In an industry where most car manufacturers have abandoned truck-based SUVs in favour of crossovers that drive more like cars, Lexus maintains there's a market for not one truckish luxury SUV, but two, the full-size LX and this mid-size model called the GX.
The GX shares its dirty bits with the Toyota Land Cruiser Prado, a body-on-frame four-wheeler that company sells in other markets. For the longest time, the GX was the least expensive way to get seven seats in a Lexus model, though that will change in 2018 when the brand (finally) adds a third row option to its RX crossover.
Its Land Cruiser underpinnings make the GX legitimately rugged and competent off-road, but we wonder how many buyers actually take advantage of that. On the road, the GX is reminiscent of the Toyota 4Runner with its comfortable ride and relaxed handling: The soft suspension allows a lot of body roll in corners and hard braking causes the body to pitch forward. That's the result of a chassis designed to allow the kind of suspension articulation necessary when tackling challenging trails.
Under the hood is a 4.6L V8 engine that lends the vehicle its GX 460 name as well as 301 hp and 329 lb-ft of torque. It comes connected to a six-speed automatic transmission and a full-time four-wheel drive system with low-range gearing.

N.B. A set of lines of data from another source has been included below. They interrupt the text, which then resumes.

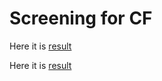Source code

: Screening for CF
==
Here it is
[result](VEP/CFTR_HG00121.txt_summary.html)

Here it is
[result](https://rawgit.com/AnnaWilliford/CFTR.github.io/master/VEP/CFTR_HG00121.txt_summary.html)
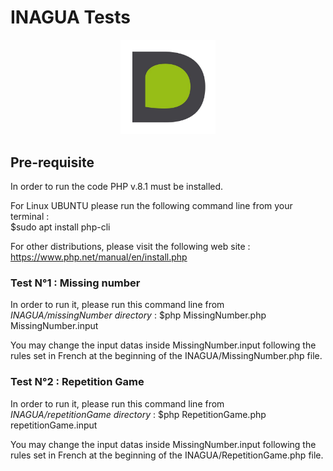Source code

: # INAGUA Tests
<p style="text-align:center;">
    <img style="width:30%;" src="logo_DAMAaaS_sans_fond.png">
</p>

## Pre-requisite

In order to run the code PHP v.8.1 must be installed. 

For Linux UBUNTU please run the following command line from your terminal :  
    $sudo apt install php-cli

For other distributions, please visit the following web site : https://www.php.net/manual/en/install.php

### Test N°1 : Missing number

In order to run it, please run this command line from *INAGUA/missingNumber directory* : 
$php MissingNumber.php MissingNumber.input

You may change the input datas inside MissingNumber.input following the rules set in French at the beginning of the INAGUA/MissingNumber.php file.

### Test N°2 : Repetition Game

In order to run it, please run this command line from *INAGUA/repetitionGame directory* : 
$php RepetitionGame.php repetitionGame.input

You may change the input datas inside MissingNumber.input following the rules set in French at the beginning of the INAGUA/RepetitionGame.php file.

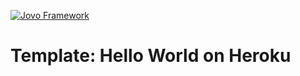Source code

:[![Jovo Framework](https://www.jovo.tech/downloads/jovo-header.png)](https://www.jovo.tech)

# Template: Hello World on Heroku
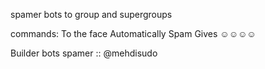 spamer bots to group and supergroups






commands:
To the face  Automatically Spam Gives
☺☺☺☺



Builder bots spamer ::
@mehdisudo
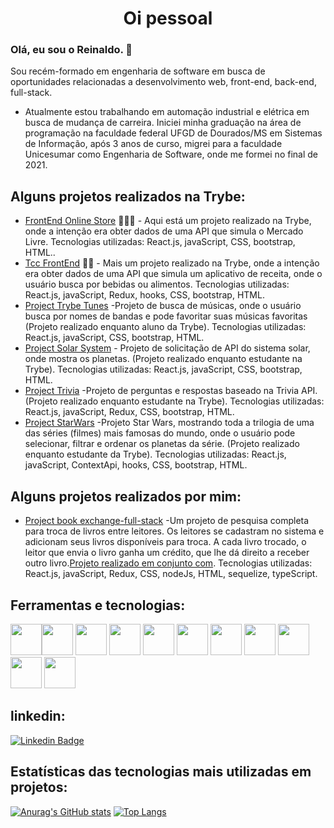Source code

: ### <h1 align="center">Oi pessoal</h1>


### Olá, eu sou o Reinaldo. 👋
Sou recém-formado em engenharia de software em busca de oportunidades relacionadas a desenvolvimento web, front-end, back-end, full-stack.
- Atualmente estou trabalhando em automação industrial e elétrica em busca de mudança de carreira. Iniciei minha graduação na área de programação na faculdade federal UFGD de Dourados/MS em Sistemas de Informação, após 3 anos de curso, migrei para a faculdade Unicesumar como Engenharia de Software, onde me formei no final de 2021.
## Alguns projetos realizados na Trybe:
- [FrontEnd Online Store](https://jade-trifle-9cc2b8.netlify.app/) 👨🏼‍🏫 - Aqui está um projeto realizado na Trybe, onde a intenção era obter dados de uma API que simula o Mercado Livre. Tecnologias utilizadas: React.js, javaScript, CSS, bootstrap, HTML..
- [Tcc FrontEnd](https://effortless-jelly-2a6292.netlify.app/) ✍🏼 - Mais um projeto realizado na Trybe, onde a intenção era obter dados de uma API que simula um aplicativo de receita, onde o usuário busca por bebidas ou alimentos. Tecnologias utilizadas: React.js, javaScript, Redux, hooks, CSS, bootstrap, HTML.
- [Project Trybe Tunes](https://trybe-tunes.web.app/)  -Projeto de busca de músicas, onde o usuário busca por nomes de bandas e pode favoritar suas músicas favoritas (Projeto realizado enquanto aluno da Trybe). Tecnologias utilizadas: React.js, javaScript, CSS, bootstrap, HTML.
- [Project Solar System](https://helpful-duckanoo-fa7037.netlify.app/)  - Projeto de solicitação de API do sistema solar, onde mostra os planetas. (Projeto realizado enquanto estudante na Trybe). Tecnologias utilizadas: React.js, javaScript, CSS, bootstrap, HTML.
- [Project Trivia](https://benevolent-liger-a7fc49.netlify.app/)  -Projeto de perguntas e respostas baseado na Trivia API.(Projeto realizado enquanto estudante na Trybe). Tecnologias utilizadas: React.js, javaScript, Redux, CSS, bootstrap, HTML.
- [Project StarWars](https://prismatic-conkies-e5b11a.netlify.app/)  -Projeto Star Wars, mostrando toda a trilogia de uma das séries (filmes) mais famosas do mundo, onde o usuário pode selecionar, filtrar e ordenar os planetas da série. (Projeto realizado enquanto estudante da Trybe). Tecnologias utilizadas: React.js, javaScript, ContextApi, hooks, CSS, bootstrap, HTML.
 ## Alguns projetos realizados por mim:
- [Project book exchange-full-stack](https://skambooks-production.up.railway.app/skambooks)  -Um projeto de pesquisa completa para troca de livros entre leitores. Os leitores se cadastram no sistema e adicionam seus livros disponíveis para troca. A cada livro trocado, o leitor que envia o livro ganha um crédito, que lhe dá direito a receber outro livro.[Projeto realizado em conjunto com](https://github.com/stonefullstm). Tecnologias utilizadas: React.js, javaScript, Redux, CSS, nodeJs, HTML, sequelize, typeScript.

## Ferramentas e tecnologias:

<img src="https://cdn.jsdelivr.net/gh/devicons/devicon/icons/react/react-original.svg" width="50" height="50"/><img src="https://cdn.jsdelivr.net/gh/devicons/devicon/icons/javascript/javascript-original.svg" width="50" height="50"/>
<img src="https://cdn.jsdelivr.net/gh/devicons/devicon/icons/redux/redux-original.svg" width="50" height="50"/>
<img src="https://cdn.jsdelivr.net/gh/devicons/devicon/icons/mysql/mysql-original.svg" width="50" height="50"/>
<img src="https://cdn.jsdelivr.net/gh/devicons/devicon/icons/git/git-original.svg" width="50" height="50"/>
<img src="https://cdn.jsdelivr.net/gh/devicons/devicon/icons/html5/html5-original.svg" width="50" height="50"/>
<img src="https://cdn.jsdelivr.net/gh/devicons/devicon/icons/bootstrap/bootstrap-original.svg" width="50" height="50"/>
<img src="https://cdn.jsdelivr.net/gh/devicons/devicon/icons/python/python-original.svg" width="50" height="50"/>
<img src="https://cdn.jsdelivr.net/gh/devicons/devicon/icons/c/c-original.svg" width="50" height="50"/>
<img src="https://cdn.jsdelivr.net/gh/devicons/devicon/icons/docker/docker-original.svg" width="50" height="50"/>
<img src="https://cdn.jsdelivr.net/gh/devicons/devicon/icons/sequelize/sequelize-original.svg" width="50" height="50"/>
## linkedin:

[![Linkedin Badge](https://img.shields.io/badge/-LinkedIn-blue?style=flat-square&logo=Linkedin&logoColor=white&link=https://www.linkedin.com/in/reinaldo-pereira-9222a27a/)](https://www.linkedin.com/in/reinaldo-pereira-9222a27a/)
## Estatísticas das tecnologias mais utilizadas em projetos:
[![Anurag's GitHub stats](https://github-readme-stats.vercel.app/api?username=reinaldoper)](https://github.com/reinaldoper/github-readme-stats)
[![Top Langs](https://github-readme-stats.vercel.app/api/top-langs/?username=reinaldoper&layout=compact)](https://github.com/reinaldoper/github-readme-stats)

That Lexus still makes the GX puzzles us considering it faces so little direct competition: You might cross-shop it with a Land Rover Discovery, but there's really not much else out there that combines a seven-passenger interior with true off-road credentials.

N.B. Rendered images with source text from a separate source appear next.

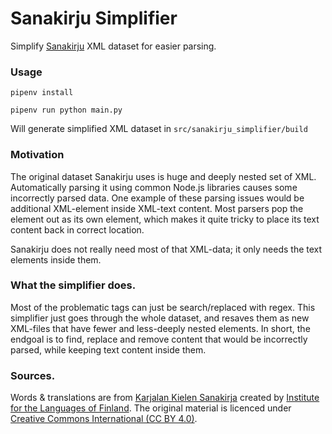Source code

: # Sanakirju Simplifier

Simplify [Sanakirju](https://github.com/stscoundrel/sanakirju) XML dataset for easier parsing.

### Usage

`pipenv install`

`pipenv run python main.py`

Will generate simplified XML dataset in `src/sanakirju_simplifier/build`

### Motivation

The original dataset Sanakirju uses is huge and deeply nested set of XML. Automatically parsing it using common Node.js libraries causes some incorrectly parsed data. One example of these parsing issues would be additional XML-element inside XML-text content. Most parsers pop the element out as its own element, which makes it quite tricky to place its text content back in correct location.

Sanakirju does not really need most of that XML-data; it only needs the text elements inside them. 

### What the simplifier does.

Most of the problematic tags can just be search/replaced with regex. This simplifier just goes through the whole dataset, and resaves them as new XML-files that have fewer and less-deeply nested elements. In short, the endgoal is to find, replace and remove content that would be incorrectly parsed, while keeping text content inside them.

### Sources.

Words & translations are from [Karjalan Kielen Sanakirja](http://kaino.kotus.fi/cgi-bin/kks/kks_etusivu.cgi) created by [Institute for the Languages of Finland](https://www.kotus.fi/en). The original material is licenced under [Creative Commons International (CC BY 4.0)](https://creativecommons.org/licenses/by/4.0/).
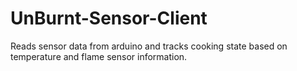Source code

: # UnBurnt-Sensor-Client
Reads sensor data from arduino and tracks cooking state based on temperature and flame sensor information. 
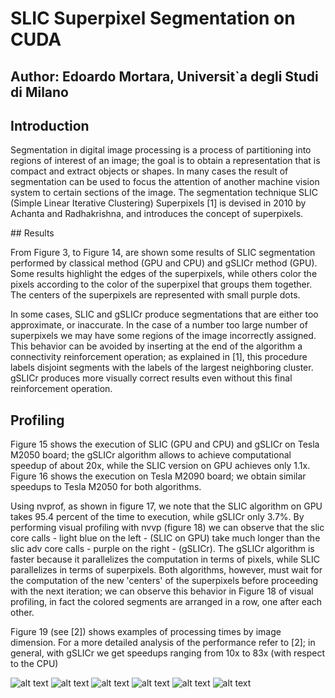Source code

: # SLIC Superpixel Segmentation on CUDA

## Author: Edoardo Mortara, Universit`a degli Studi di Milano

## Introduction

Segmentation in digital image processing is a process of partitioning into regions of interest of
an image; the goal is to obtain a representation that is
compact and extract objects or shapes. In many cases the result
of segmentation can be used to focus
the attention of another machine vision system to certain sections of the image. The segmentation technique
SLIC (Simple Linear Iterative Clustering) Superpixels [1]
is devised in 2010 by Achanta and Radhakrishna, and introduces
the concept of superpixels.

## Results

From Figure 3, to Figure 14, are shown some results
of SLIC segmentation performed by classical method (GPU
and CPU) and gSLICr method (GPU). Some results highlight
the edges of the superpixels, while others color the pixels according to the
color of the superpixel that groups them together. The centers of the superpixels
are represented with small purple dots.

In some cases, SLIC and gSLICr produce segmentations that are either
too approximate, or inaccurate. In the case of a number
too large number of superpixels we may have some regions
of the image incorrectly assigned. This behavior can be avoided by inserting at the end of the algorithm
a connectivity reinforcement operation; as explained in
[1], this procedure labels disjoint segments with the
labels of the largest neighboring cluster.
gSLICr produces more visually correct results even without
this final reinforcement operation.

## Profiling

Figure 15 shows the execution of SLIC (GPU and CPU) and
gSLICr on Tesla M2050 board; the gSLICr algorithm allows
to achieve computational speedup of about 20x, while the
SLIC version on GPU achieves only 1.1x.
Figure 16 shows the execution on Tesla M2090 board;
we obtain similar speedups to Tesla M2050 for both
algorithms.

Using nvprof, as shown in figure 17, we note that
the SLIC algorithm on GPU takes 95.4 percent of the time to
execution, while gSLICr only 3.7%.
By performing visual profiling with nvvp (figure 18) we can
observe that the slic core calls - light blue on the left -
(SLIC on GPU) take much longer than the
slic adv core calls - purple on the right - (gSLICr).
The gSLICr algorithm is faster because it parallelizes the
computation in terms of pixels, while SLIC parallelizes
in terms of superpixels. Both algorithms, however, must
wait for the computation of the new 'centers' of the superpixels
before proceeding with the next iteration; we can
observe this behavior in Figure 18 of visual
profiling, in fact the colored segments are arranged in a row, one
after each other.

Figure 19 (see [2]) shows examples of processing times
by image dimension. For a more detailed analysis
of the performance refer to [2]; in general, with gSLICr we get
speedups ranging from 10x to 83x (with respect to the
CPU)

![alt text](imgs/proj_page-0001.jpg)
![alt text](imgs/proj_page-0002.jpg)
![alt text](imgs/proj_page-0003.jpg)
![alt text](imgs/proj_page-0004.jpg)
![alt text](imgs/proj_page-0005.jpg)
![alt text](imgs/proj_page-0006.jpg)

The GX comes in a single trim equipped with power tilt and telescoping steering column, heated and ventilated 10-way power front seats, heated second-row seats, tri-zone automatic climate control, heated wood and leather-wrapped steering wheel, LED headlamps, rain-sensing wipers, 17-speaker Mark Levinson audio system, hard-disk based navigation, Bluetooth, USB ports, and Siri Eyes-Free for control of Apple iPhones. Blind-spot monitoring, rear cross-traffic alert, are also standard.
A technology package adds pre-collision and driver monitoring systems, lane departure alert, radar cruise control and 360-degree exterior camera.
An executive package builds on that with the addition of front console cool box, rear-seat entertainment system, four-wheel crawl control, multi-terrain select, transmission cooler and fuel tank protector plates.